Jill fails to heed Aslan’s warning and allows circumstances, discomfort, discouragement to overtake and overshadow her attention and commitment to following Aslan’s signs. Jill starts well, but before long “she had forgotten all about the Signs and the lost prince for the moment." The search for the lost prince does not go well, the going gets difficult and even desperate. Under these circumstances Jill and Eustace almost completely lose sight of the signs: "They never talked about Aslan, or even about the lost prince now. And Jill gave up her habit of repeating the Signs over to herself every night and morning. She said to herself, at first, that she was too tired, but she soon forgot all about it." During a snowstorm when none of them can see to look for the signs, Jill lashes out when she is asked which sign they should be on the outlook for: "Oh come on! Bother the signs . . . Something about someone mentioning Aslan's name I think but I'm jolly well not going to give a recitation here." Lewis highlights the effect of her sloth thusly:
“She had got the order wrong. That was because she had given up saying the signs over every night. She still really knew them, if she troubled to think: but she was no longer so "pat" in her lesson as to be sure of reeling them off in the right order at a moment's notice and without thinking. [The] question annoyed her because deep down inside her, she was already annoyed with herself for not knowing the Lion's lesson quite so well as she felt she ought to have known it.”
Aslan rescues Jill and his plan for she and Eustace to rescue the lost prince.
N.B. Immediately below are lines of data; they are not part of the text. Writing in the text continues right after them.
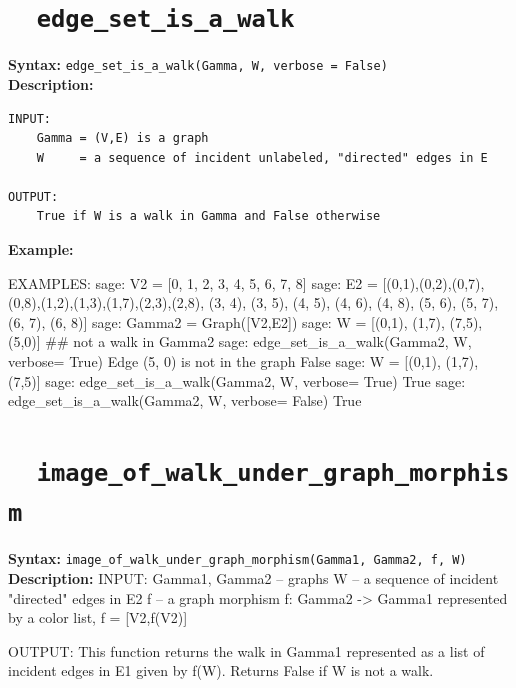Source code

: \documentclass{article}
\begin{document}
\section{\tt \ \  edge\_set\_is\_a\_walk}
  
\textbf{Syntax:} \verb}edge_set_is_a_walk(Gamma, W, verbose = False)}\\

\textbf{Description:}
\begin{verbatim}
INPUT:
    Gamma = (V,E) is a graph
    W     = a sequence of incident unlabeled, "directed" edges in E

OUTPUT: 
    True if W is a walk in Gamma and False otherwise
\end{verbatim}

\textbf{Example:}
\begin{spverbatim}
    EXAMPLES:
        sage: V2 = [0, 1, 2, 3, 4, 5, 6, 7, 8]
        sage: E2 = [(0,1),(0,2),(0,7),(0,8),(1,2),(1,3),(1,7),(2,3),(2,8), (3, 4), (3, 5), (4, 5), (4, 6), (4, 8), (5, 6), (5, 7), (6, 7), (6, 8)]
        sage: Gamma2 = Graph([V2,E2])
        sage: W = [(0,1), (1,7), (7,5), (5,0)] ## not a walk in Gamma2
        sage: edge_set_is_a_walk(Gamma2, W, verbose= True)
        Edge (5, 0) is not in the graph
        False
        sage: W = [(0,1), (1,7), (7,5)]
        sage: edge_set_is_a_walk(Gamma2, W, verbose= True)
        True
        sage: edge_set_is_a_walk(Gamma2, W, verbose= False)
        True
\end{spverbatim}

\section{\tt \ \  image\_of\_walk\_under\_graph\_morphism}

\textbf{Syntax:} \verb}image_of_walk_under_graph_morphism(Gamma1, Gamma2, f, W)}\\

\textbf{Description:}
INPUT:
    Gamma1, Gamma2 -- graphs
          W        -- a sequence of incident "directed" edges in E2
          f        -- a graph morphism f: Gamma2 -> Gamma1 represented by a
                      color list, f = [V2,f(V2)]
     
OUTPUT:
    This function returns the walk in Gamma1 represented
    as a list of incident edges in E1 given by f(W).
    Returns False if W is not a walk.
\end{document}
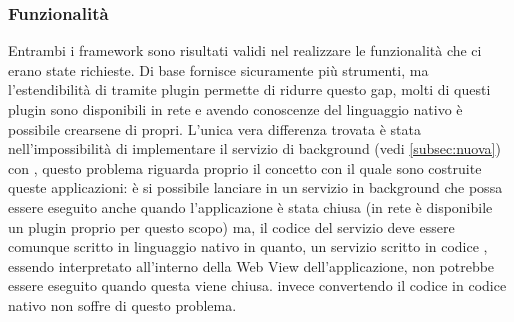         \subsubsection{Funzionalità}
        Entrambi i framework sono risultati validi nel realizzare le
        funzionalità che ci erano state richieste. Di base \tisdk{} fornisce
        sicuramente più strumenti, ma l'estendibilità di \pg{} tramite plugin
        permette di ridurre questo gap, molti di questi plugin sono
        disponibili in rete e avendo conoscenze del linguaggio nativo è
        possibile crearsene di propri. L'unica vera differenza
        trovata è stata nell'impossibilità di implementare il servizio di
        background (vedi \ref{subsec:nuova}) con \pg{}, questo problema
        riguarda proprio il concetto con
        il quale sono costruite queste applicazioni: è si possibile lanciare
        in \js{}
        un servizio in background che possa essere eseguito anche quando
        l'applicazione è stata chiusa (in rete è disponibile un plugin proprio
        per questo scopo) ma, il codice del servizio deve essere comunque
        scritto in linguaggio nativo in quanto, un servizio scritto in codice
        \js{}, essendo interpretato all'interno della Web View
        dell'applicazione, non potrebbe essere eseguito quando questa viene
        chiusa.
        \tisdk{} invece convertendo il codice \js{} in codice nativo non
        soffre di questo problema.
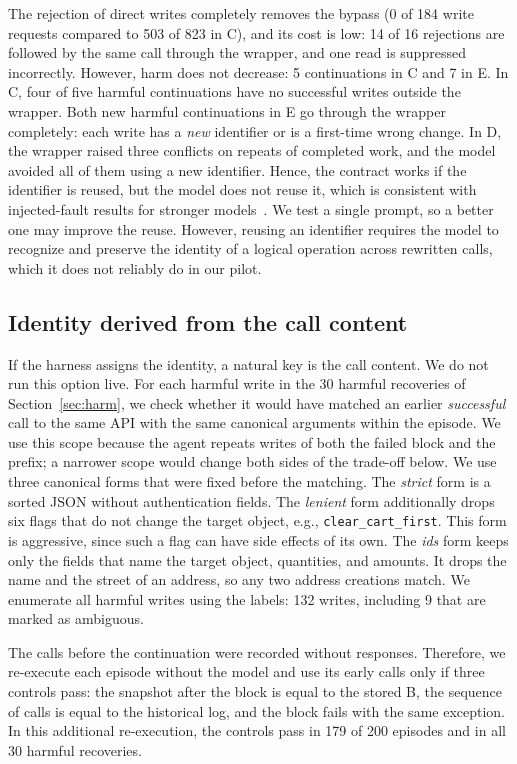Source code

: \documentclass[conference]{IEEEtran}
\newcommand{\code}[1]{\texttt{\small #1}}
\begin{document}
The rejection of direct writes completely removes the bypass (0 of 184 write requests compared to 503 of 823 in C), and its cost is low: 14 of 16 rejections are followed by the same call through the wrapper, and one read is suppressed incorrectly. However, harm does not decrease: 5 continuations in C and 7 in E. In C, four of five harmful continuations have no successful writes outside the wrapper. Both new harmful continuations in E go through the wrapper completely: each write has a \emph{new} identifier or is a first-time wrong change. In D, the wrapper raised three conflicts on repeats of completed work, and the model avoided all of them using a new identifier. Hence, the contract works if the identifier is reused, but the model does not reuse it, which is consistent with injected-fault results for stronger models~\cite{mohammadi2026rubicon,liu2026retrybench}. We test a single prompt, so a better one may improve the reuse. However, reusing an identifier requires the model to recognize and preserve the identity of a logical operation across rewritten calls, which it does not reliably do in our pilot.

\subsection{Identity derived from the call content}

If the harness assigns the identity, a natural key is the call content. We do not run this option live. For each harmful write in the 30 harmful recoveries of Section~\ref{sec:harm}, we check whether it would have matched an earlier \emph{successful} call to the same API with the same canonical arguments within the episode. We use this scope because the agent repeats writes of both the failed block and the prefix; a narrower scope would change both sides of the trade-off below. We use three canonical forms that were fixed before the matching. The \emph{strict} form is a sorted JSON without authentication fields. The \emph{lenient} form additionally drops six flags that do not change the target object, e.g., \code{clear\_cart\_first}. This form is aggressive, since such a flag can have side effects of its own. The \emph{ids} form keeps only the fields that name the target object, quantities, and amounts. It drops the name and the street of an address, so any two address creations match. We enumerate all harmful writes using the labels: 132 writes, including 9 that are marked as ambiguous.

The calls before the continuation were recorded without responses. Therefore, we re-execute each episode without the model and use its early calls only if three controls pass: the snapshot after the block is equal to the stored B, the sequence of calls is equal to the historical log, and the block fails with the same exception. In this additional re-execution, the controls pass in 179 of 200 episodes and in all 30 harmful recoveries.
\end{document}

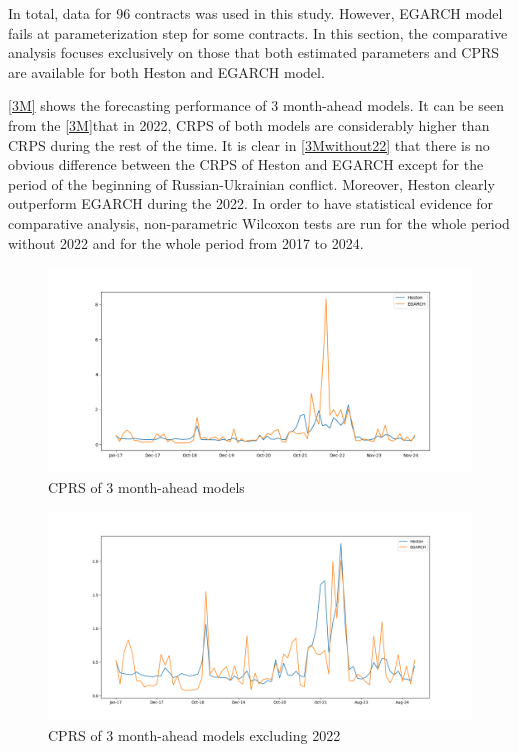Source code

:\documentclass[12pt,a4paper]{article}
\newcommand\colorAutoref[1]{{\hypersetup{linkcolor=black}\autoref{#1}}}
\numberwithin{equation}{section}
\begin{document}
 In total, data for 96 contracts was used in this study. However, EGARCH model fails at parameterization step for some contracts. In this section, the comparative analysis focuses exclusively on those that both estimated parameters and CPRS are available for both Heston and EGARCH model.
 
 \colorAutoref{3M} shows the forecasting performance of 3 month-ahead models. It can be seen from the \colorAutoref{3M}that in 2022, CRPS of both models are considerably higher than CRPS during the rest of the time. It is clear in \colorAutoref{3Mwithout22} that there is no obvious difference between the CRPS of Heston and EGARCH except for the period of the beginning of Russian-Ukrainian conflict. Moreover, Heston clearly outperform EGARCH during the 2022. In order to have statistical evidence for comparative analysis, non-parametric Wilcoxon tests are run for the whole period without 2022 and for the whole period from 2017 to 2024. 
 

\begin{figure}[h!] 
\includegraphics[scale=1,width=1\linewidth,height=0.4\textheight]{threemonthahead.png}
\caption{CPRS of 3 month-ahead models}
\label{3M}
\end{figure}

\begin{figure}[h!] 
\includegraphics[scale=1,width=1\linewidth,height=0.4\textheight]{m3_without22.png}
\caption{CPRS of 3 month-ahead models excluding 2022}
\label{3Mwithout22}
\end{figure}
\end{document}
He appears to Jill in a dream and recalls her to herself and to his purposes for her. Thus Jill shakes off her sloth identifies the last sign and faithfully follows it risking herself and her company to release Prince Rilian.
Don King summarizes Lewis’ portrayal of the sloth-full Jill: “In Jill, Lewis portrays all who fail to persevere, who fail to keep the vision. Like Jill, many are susceptible to the weary grind, the dull repetition of routine, the easy slide into self-fulfillment at the cost of spirituality.”
Sloth, then, is not simply doing nothing about faith. It is doing everything else and being consumed by so many other things that one loses sight or and awareness to the call of faith. This is sloth as most of us in the west experience it today.
The antidote is the one Lewis alludes to with his four signs to which Jill must adhere - Deuteronomy 6:6-9:
“And these words, which I am commanding you today, shall be on your heart; and you shall teach them diligently to your sons and shall talk of them when you sit in your house and when you walk by the way and when you lie down and when you rise up. And you shall bind them as a sign on your hand and they shall be as frontals on your forehead. And you shall write them on the door posts of your house and gates.”
Paul chimes in with his insistence to believers that: “The word of Christ must live in you richly. Teach and warn each other with all wisdom by singing psalms, hymns, and spiritual songs. Sing to God with gratitude in your hearts” (Colossians 3:14-16).
“Trust and obey, for there’s no other way to be happy in Jesus but to trust and obey.”

-So says Moses.

-So says Paul.

-So says the old hymn.

-So says Lewis in The Silver Chair.

What do you say this Lent?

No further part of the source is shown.